Denny Colt, alias Le Spirit, est un justicier masqué créé par Will Eisner en 1940. En ne revêtant qu’un léger masque et un chapeau, ce détective privé dans la vie de tous les jours se distingue de ses collègues super-héros de l’époque. Ressuscité plusieurs fois après la fin du run initial en 1952, ce personnage emblématique de la bande dessinée américaine est relancée par DC en 2006, suite à un cross-over avec Batman, signé Darwyn Cooke et Jeph Loeb (Batman/The Spirit) et couronné d’un … Eisner Award. Ce deuxième tome de Panini regroupe les quatre épisodes suivants (#5 à #8) de la série The Spirit, dont l'un composé de brefs récits de huit pages concoctés par des guest-stars telles que Jimmy Palmiotti, Jordi Bernet, Kyle Baker, Chris Sprouse, Karl Story et Walter Simonson.
Riche de son expérience sur Batman et Catwoman, Darwyn Cooke est idéalement placé pour développer des histoires qui balancent entre le crime noir et le super-héroïsme. Cette relecture du Spirit respecte par ailleurs parfaitement l’esprit insufflé par Will Eisner à la saga et permet au lecteur de découvrir des récits rocambolesques dans une ambiance délicieusement rétro. S’amusant de l’image emblématique du Spirit lors d’une opération de marketing pour boîtes à conserves et n’hésitant pas à placer son élégant justicier dans le rôle de spectateur le temps d’une note de musique, ou au centre d’un plan machiavélique imaginé par Octopus, l’auteur livre des épisodes indépendants qui rendent hommage à l'œuvre d'Eisner. Au fil des pages ce héros sympathique et souriant accumule les aventures trépidantes, les enquêtes saugrenues et les bagarres dénuées de super-pouvoirs, avec une bonne dose humour et d’autodérision. L’auteur profite également de cette réactualisation pour remettre les seconds rôles au goût du jour, en particulier Ebony, dont le profil colle maintenant un peu mieux à cette Amérique qui vient d’élire son premier président noir. L’ennemi juré du Spirit, dont on ne voit jamais le visage, est également au rendez-vous, ainsi que de nombreuses femmes fatales, le commissaire Dolan et sa fille Ellen.

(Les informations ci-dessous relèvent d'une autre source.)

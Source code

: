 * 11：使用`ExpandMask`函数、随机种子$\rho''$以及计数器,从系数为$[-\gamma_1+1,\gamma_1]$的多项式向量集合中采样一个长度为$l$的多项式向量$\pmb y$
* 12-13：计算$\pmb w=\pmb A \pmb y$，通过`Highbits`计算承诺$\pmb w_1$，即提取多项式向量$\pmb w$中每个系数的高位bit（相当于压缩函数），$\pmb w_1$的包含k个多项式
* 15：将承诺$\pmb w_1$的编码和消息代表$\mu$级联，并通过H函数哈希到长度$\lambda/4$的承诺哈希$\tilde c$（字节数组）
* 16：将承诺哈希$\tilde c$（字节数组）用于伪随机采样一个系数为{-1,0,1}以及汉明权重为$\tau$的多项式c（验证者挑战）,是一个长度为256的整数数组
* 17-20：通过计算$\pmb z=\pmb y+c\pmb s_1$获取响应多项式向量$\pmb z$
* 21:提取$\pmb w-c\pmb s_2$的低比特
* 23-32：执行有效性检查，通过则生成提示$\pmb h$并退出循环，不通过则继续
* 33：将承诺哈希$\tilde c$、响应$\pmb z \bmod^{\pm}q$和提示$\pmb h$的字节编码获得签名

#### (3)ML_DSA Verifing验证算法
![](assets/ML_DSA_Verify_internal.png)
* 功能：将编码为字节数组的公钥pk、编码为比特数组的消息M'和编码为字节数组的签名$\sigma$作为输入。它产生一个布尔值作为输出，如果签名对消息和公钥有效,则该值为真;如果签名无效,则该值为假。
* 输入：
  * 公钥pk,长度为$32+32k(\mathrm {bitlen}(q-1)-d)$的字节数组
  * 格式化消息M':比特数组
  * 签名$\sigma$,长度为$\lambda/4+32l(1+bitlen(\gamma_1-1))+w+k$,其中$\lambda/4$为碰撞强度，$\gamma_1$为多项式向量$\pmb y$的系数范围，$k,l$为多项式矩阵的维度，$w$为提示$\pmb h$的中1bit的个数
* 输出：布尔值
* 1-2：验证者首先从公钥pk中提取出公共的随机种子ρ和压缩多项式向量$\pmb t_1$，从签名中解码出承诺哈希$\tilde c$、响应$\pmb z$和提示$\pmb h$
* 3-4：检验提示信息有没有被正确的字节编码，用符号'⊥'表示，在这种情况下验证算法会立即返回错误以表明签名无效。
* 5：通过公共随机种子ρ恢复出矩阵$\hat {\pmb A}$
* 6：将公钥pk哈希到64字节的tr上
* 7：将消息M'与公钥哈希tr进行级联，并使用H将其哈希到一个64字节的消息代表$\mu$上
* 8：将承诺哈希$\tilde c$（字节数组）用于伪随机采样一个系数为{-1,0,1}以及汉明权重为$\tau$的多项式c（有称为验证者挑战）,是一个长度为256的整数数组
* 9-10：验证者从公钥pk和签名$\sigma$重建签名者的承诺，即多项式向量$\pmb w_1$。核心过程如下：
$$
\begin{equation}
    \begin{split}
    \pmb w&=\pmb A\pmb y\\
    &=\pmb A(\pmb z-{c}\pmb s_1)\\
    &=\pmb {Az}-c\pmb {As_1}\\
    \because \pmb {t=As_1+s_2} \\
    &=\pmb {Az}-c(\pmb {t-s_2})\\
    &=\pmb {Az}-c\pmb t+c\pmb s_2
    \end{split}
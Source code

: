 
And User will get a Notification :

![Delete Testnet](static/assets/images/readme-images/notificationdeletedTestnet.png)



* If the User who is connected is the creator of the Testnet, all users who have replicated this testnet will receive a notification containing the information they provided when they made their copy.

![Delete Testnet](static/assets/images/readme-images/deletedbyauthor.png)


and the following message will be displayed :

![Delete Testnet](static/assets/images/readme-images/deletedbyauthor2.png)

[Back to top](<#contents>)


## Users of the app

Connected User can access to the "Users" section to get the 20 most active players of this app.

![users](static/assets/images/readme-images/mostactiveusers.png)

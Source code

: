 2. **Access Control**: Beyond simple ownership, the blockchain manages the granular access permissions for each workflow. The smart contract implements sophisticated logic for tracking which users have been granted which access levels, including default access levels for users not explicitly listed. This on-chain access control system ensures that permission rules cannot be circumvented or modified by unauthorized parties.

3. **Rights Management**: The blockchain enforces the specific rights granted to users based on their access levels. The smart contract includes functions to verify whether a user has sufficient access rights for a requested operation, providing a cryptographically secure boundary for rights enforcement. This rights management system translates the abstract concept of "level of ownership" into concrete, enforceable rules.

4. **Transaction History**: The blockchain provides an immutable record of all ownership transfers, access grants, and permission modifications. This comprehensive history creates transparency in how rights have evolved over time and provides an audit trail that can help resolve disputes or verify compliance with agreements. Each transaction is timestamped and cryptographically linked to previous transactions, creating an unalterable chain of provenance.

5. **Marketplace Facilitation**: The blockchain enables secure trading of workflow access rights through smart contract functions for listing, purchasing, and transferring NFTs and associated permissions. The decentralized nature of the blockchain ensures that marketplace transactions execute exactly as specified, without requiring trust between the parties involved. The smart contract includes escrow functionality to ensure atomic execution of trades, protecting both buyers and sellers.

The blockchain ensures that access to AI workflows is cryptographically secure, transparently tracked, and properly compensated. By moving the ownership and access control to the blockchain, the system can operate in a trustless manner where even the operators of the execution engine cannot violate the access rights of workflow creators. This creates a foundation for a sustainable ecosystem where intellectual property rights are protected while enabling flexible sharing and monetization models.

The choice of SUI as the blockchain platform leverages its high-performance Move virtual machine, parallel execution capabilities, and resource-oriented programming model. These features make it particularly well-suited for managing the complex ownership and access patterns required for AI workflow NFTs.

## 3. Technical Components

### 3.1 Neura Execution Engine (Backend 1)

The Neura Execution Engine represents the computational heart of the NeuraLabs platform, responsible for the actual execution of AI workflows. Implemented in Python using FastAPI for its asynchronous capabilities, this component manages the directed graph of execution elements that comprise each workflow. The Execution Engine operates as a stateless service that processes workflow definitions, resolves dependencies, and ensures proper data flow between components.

Dans la pure tradition "eisnerienne", Darwyn Cooke intègre le titre «Le Spirit» en double-page dans le décor au début de chaque épisode. Le style du dessinateur fait inévitablement penser aux séries animées d’antan et confère une ambiance rétro qui colle parfaitement à cette époque gérée par le crime et les gangsters. La colorisation très inspirée de Dave Stewart fait également ressortir le côté "âge d’or" de ces brèves histoires, tandis que le découpage très clair offre une grande lisibilité à l’ensemble. A l’exception de Kyle Baker, dont le dessin plus sombre a un peu plus de mal à conserver l’atmosphère old-school et la fraîcheur de la saga, les artistes invités livrent également de l’excellent travail.
Malgré la légèreté et la brièveté de certains épisodes, les amateurs de comics divertissants, sans super-héros, se délecteront des aventures parfaitement rythmées et de la vision respectueuse de l'oeuvre originale que Darwyn Cooke offre à ce héros humain et faillible, qui ne se prend jamais au sérieux. Quoi qu’il advienne, avec la récente adaptation cinématographique du Spirit par l’incontournable Frank Miller (Sin City, 300), la renaissance de ce personnage phare de Will Eisner semble belle et bien assurée.